-- Task objective --
For each line of the listing below that contains the string "GetRawInputDeviceInfo", copy the line.

++++ Task material

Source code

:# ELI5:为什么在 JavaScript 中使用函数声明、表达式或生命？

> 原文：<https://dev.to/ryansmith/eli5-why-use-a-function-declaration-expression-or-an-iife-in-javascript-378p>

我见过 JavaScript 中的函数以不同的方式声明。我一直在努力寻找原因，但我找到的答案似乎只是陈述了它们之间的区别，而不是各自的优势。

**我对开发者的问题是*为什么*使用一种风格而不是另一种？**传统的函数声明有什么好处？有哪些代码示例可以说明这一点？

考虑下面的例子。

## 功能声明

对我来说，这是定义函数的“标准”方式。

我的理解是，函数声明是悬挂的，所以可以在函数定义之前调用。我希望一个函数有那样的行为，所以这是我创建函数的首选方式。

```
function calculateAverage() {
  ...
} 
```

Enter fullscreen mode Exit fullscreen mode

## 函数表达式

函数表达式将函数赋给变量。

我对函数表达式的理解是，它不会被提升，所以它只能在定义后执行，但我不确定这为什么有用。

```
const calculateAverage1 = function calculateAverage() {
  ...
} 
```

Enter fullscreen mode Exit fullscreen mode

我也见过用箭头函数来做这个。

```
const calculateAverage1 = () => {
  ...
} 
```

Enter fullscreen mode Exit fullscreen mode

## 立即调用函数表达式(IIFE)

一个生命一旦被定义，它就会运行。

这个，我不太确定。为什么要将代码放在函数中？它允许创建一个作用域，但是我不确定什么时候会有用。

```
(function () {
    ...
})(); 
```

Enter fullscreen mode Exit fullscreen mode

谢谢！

++++++++
++++ Task material

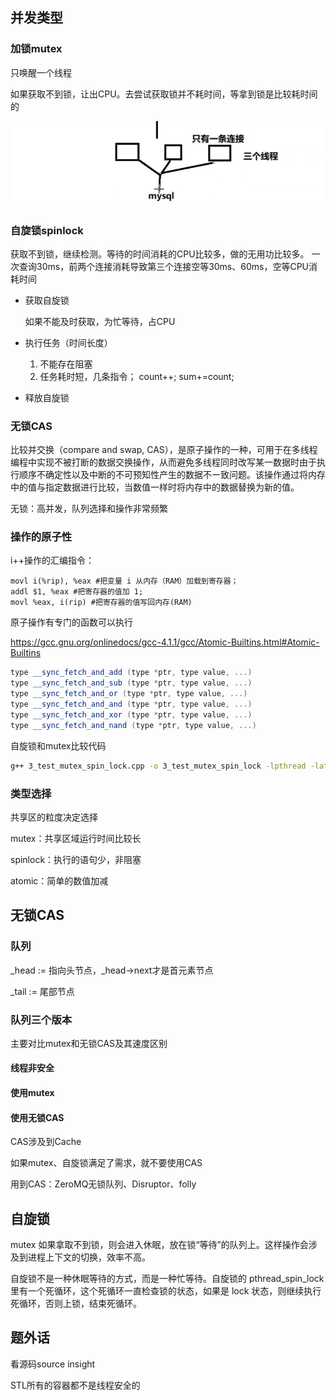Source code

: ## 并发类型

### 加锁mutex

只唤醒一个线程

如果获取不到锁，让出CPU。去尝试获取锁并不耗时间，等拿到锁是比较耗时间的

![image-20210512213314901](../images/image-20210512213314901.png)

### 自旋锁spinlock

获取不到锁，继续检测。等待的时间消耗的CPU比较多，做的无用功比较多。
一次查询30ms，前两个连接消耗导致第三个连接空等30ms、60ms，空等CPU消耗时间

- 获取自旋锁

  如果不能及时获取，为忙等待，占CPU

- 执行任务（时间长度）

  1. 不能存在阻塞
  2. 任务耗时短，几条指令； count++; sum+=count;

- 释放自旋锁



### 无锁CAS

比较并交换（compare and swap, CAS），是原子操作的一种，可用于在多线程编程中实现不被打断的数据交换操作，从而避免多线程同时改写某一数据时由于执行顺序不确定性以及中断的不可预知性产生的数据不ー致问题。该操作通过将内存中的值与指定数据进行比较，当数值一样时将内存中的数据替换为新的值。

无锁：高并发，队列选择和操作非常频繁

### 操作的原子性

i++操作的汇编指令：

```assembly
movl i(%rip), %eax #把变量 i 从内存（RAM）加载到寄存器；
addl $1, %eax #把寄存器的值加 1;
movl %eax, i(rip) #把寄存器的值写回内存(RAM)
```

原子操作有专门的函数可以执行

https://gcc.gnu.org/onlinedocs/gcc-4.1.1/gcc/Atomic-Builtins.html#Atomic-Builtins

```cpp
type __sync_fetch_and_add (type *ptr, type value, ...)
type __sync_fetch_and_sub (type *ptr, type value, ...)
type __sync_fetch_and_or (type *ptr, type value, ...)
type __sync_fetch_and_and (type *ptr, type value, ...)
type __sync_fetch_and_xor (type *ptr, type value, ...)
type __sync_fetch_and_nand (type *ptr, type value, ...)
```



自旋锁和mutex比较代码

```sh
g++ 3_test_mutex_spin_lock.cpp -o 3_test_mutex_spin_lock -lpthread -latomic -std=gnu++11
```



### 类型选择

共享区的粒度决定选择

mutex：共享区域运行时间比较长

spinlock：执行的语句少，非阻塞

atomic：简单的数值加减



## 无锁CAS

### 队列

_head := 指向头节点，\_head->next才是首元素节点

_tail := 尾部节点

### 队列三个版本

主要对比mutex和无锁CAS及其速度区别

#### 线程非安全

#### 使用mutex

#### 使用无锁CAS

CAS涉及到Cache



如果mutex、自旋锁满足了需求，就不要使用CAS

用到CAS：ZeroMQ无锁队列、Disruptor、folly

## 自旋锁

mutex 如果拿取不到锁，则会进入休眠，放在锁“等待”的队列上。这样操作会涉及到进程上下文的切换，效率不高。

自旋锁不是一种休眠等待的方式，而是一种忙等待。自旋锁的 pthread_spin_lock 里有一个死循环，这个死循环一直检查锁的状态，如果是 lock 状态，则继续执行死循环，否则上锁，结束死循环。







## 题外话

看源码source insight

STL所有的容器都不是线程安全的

++++++++
++++ Task material

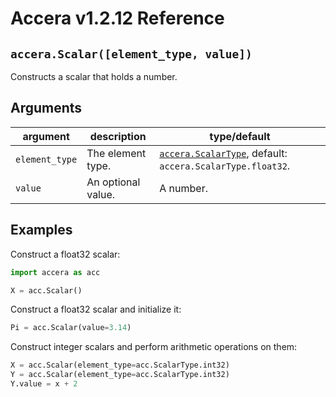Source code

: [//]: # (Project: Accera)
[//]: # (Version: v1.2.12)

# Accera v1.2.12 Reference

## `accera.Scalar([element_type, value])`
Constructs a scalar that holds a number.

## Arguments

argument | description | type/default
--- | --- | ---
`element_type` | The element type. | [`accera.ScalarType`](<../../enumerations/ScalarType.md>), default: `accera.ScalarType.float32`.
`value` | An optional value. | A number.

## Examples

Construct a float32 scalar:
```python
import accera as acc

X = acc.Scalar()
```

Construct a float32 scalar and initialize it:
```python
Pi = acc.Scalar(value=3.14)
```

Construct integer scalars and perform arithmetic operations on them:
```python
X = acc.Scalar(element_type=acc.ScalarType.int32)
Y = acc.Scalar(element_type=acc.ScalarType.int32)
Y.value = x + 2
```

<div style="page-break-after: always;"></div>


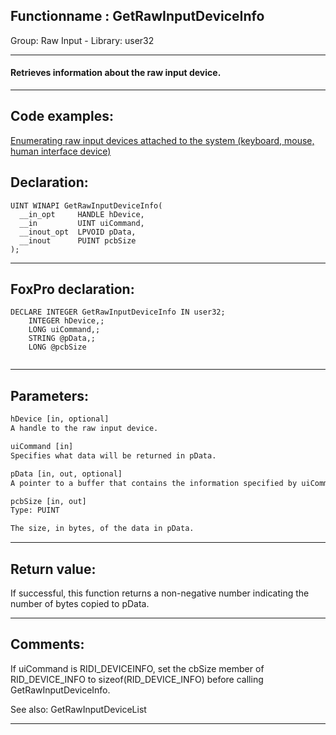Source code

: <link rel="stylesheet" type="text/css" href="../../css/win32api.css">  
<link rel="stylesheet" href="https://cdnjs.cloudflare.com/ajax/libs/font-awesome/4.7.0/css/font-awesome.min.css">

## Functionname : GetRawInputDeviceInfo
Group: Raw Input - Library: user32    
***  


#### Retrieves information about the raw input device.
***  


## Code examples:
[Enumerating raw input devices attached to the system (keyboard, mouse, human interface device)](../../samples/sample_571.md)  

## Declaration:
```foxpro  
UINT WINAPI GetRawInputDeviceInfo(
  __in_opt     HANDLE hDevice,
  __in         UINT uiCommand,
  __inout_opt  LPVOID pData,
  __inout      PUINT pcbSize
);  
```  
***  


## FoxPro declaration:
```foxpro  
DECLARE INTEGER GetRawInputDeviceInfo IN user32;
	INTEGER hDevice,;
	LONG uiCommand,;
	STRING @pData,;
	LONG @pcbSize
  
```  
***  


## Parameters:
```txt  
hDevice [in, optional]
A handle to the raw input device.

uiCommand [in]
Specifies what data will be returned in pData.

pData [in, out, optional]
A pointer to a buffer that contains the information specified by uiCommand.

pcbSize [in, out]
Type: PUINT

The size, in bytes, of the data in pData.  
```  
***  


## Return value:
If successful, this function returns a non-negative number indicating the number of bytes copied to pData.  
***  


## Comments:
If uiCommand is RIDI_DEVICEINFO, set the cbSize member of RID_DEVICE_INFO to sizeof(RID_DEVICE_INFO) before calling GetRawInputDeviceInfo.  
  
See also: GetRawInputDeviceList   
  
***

++++++++

-- Expected answer --
## Functionname : GetRawInputDeviceInfo
UINT WINAPI GetRawInputDeviceInfo(
DECLARE INTEGER GetRawInputDeviceInfo IN user32;
If uiCommand is RIDI_DEVICEINFO, set the cbSize member of RID_DEVICE_INFO to sizeof(RID_DEVICE_INFO) before calling GetRawInputDeviceInfo.  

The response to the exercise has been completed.